Saturday, February 12, 2011

The Righteous Offering of Gang Rape

ENG 233
Response 2
14 September 2010



The Righteous Offering of Gang Rape


    Of all the morality tales contained within the Pentateuch, one of the most curiously ethical narratives involves that of Abraham’s bartering with Yahweh to save Sodom and Gomorrah from destruction because their “sin is so grave” (Gen 18:20).  Yet at no point are those sins accounted.  Ironically, far more graphic depictions of moral turpitude come from the protagonist’s family rather than from the twin cities of carnal debauchery.  So great are the incongruities in the narrative that they could easily call to question if these stories were jokes hidden in plain sight meant for the amusement of just the sort of people they were meant to condemn.

    First, Abraham questions Yahweh if it is morally proper to “‘destroy the upright with the guilty’” (18:23), then barters with him: would he “‘not spare the place for the sake of the fifty upright in it?’” (18:24).  The bargaining quickly falters as Abraham, perhaps sensing there aren’t that many upstanding people in the town, lowers the number to forty-five, to forty, to twenty, and finally down to ten.  Yahweh agrees to spare the cities “‘for the sake of the ten’” (18:32).  And yet Abraham does nothing to go about finding even those hypothetical ten upright men; he instead “returned home” (18:33).  So here then is a do-gooder who does not even attempt to save the towns he just bargained to be spared.

    The narrative then jumps to Sodom itself and Abraham’s nephew Lot, who, for some reason, is portrayed as one of those upstanding citizens Abraham swore must live in the city.  And yet Lot’s actions do nothing to convince the reader that he is moral and righteous at all.  For instance, as soon as two strangers enter the town he all but begs them to stay at his house.  Granted, the reading audience is led to believe these strangers are the angels of the Lord come to rain “brimstone and fire” down upon Sodom (19:24), and as angels, one could presume they know a man’s heart more than his deeds, but still, this is the legendary city of buggery, and here is a man who “pressed [the strangers] so much that they went home with him and entered his house” (19:3) in such a city propositioning other men he does not know.  Strictly from the narrative, this could be taken to mean something quite salacious.  Once his guests, the strangers are, by terms of era and culture, entitled to honors and protection as guests in Lot’s home.  Even so, when the townsfolk come calling on Lot to have “intercourse” with the strangers, we the readers understand this intercourse to be of a sexual, not a verbal nature (19:5).  The only difference in the proposition of the townsfolk and of Lot is the apparent position of antagonist and protagonist of the story.  When the townspeople press further, Lot says, “‘Look, I have two daughters who are virgins. I am ready to send them out to you, for you to treat as you please,’” with the clear implication that they father is turning them over to be gang raped by a mob in the street (19:8).

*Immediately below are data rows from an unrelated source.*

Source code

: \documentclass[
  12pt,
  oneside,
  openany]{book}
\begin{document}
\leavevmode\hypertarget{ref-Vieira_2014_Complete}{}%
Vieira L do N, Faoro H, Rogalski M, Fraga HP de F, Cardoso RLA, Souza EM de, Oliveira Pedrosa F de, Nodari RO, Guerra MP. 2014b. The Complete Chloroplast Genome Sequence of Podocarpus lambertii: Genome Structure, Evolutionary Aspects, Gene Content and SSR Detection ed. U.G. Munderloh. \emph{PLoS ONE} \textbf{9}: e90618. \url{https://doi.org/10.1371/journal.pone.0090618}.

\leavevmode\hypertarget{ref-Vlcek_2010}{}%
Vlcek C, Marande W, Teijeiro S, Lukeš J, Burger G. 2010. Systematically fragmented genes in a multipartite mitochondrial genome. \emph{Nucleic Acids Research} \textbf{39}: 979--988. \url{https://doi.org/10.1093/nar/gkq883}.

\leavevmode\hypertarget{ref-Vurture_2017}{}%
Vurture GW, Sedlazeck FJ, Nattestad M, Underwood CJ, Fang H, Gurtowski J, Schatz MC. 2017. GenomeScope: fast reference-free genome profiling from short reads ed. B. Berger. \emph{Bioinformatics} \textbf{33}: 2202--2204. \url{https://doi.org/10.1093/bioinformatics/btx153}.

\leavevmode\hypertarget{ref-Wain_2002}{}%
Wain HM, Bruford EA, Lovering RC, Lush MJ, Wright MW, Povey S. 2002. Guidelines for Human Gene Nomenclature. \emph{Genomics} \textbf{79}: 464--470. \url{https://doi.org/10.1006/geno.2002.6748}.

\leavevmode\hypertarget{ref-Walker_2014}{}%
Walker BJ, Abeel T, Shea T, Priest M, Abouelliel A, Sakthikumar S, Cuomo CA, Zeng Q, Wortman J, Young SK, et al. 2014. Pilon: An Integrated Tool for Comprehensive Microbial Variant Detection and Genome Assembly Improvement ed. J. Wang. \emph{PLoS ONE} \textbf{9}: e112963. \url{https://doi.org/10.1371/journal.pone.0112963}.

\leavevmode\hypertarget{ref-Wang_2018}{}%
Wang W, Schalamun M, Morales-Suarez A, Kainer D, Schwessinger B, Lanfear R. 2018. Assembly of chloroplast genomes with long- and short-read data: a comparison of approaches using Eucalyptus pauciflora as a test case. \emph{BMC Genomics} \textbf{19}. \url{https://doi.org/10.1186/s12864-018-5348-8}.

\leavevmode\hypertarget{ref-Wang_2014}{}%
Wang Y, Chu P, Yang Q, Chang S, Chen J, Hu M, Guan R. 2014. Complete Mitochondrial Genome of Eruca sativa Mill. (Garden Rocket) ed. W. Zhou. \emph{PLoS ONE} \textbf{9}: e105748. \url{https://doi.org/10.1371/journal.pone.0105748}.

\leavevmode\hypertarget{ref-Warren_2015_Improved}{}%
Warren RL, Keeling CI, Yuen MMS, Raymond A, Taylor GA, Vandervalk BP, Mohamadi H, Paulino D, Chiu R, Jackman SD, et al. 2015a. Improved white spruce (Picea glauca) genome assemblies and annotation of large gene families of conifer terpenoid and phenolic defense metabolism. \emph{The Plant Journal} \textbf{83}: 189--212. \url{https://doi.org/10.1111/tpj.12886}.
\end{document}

    Again, within the context of the written narrative, is it a righteous man who would rather see his daughters defiled than to have the strangers—two men—be touched by the sodomites?  If readers were to extrapolate merely from this narrative, it could easily be deduced that Lot himself enjoyed the company of strange men, or as Jude records in one of the final books of the New Testament, himself engaged in the town’s penchant for “sexual immorality” and “unnatural lusts” (Jude 1:7).

    Strictly from the accounts in the text, rather than deducing that these protagonists are the people whose morality should be emulated, readers would more likely view Abraham as a lazy gambler and Lot himself as a vile sodomite.  These two factors combine to call into question the coherence of the narrator relating the story, unless of course, it is all sarcastic irony meant to be taken with a grain of salt.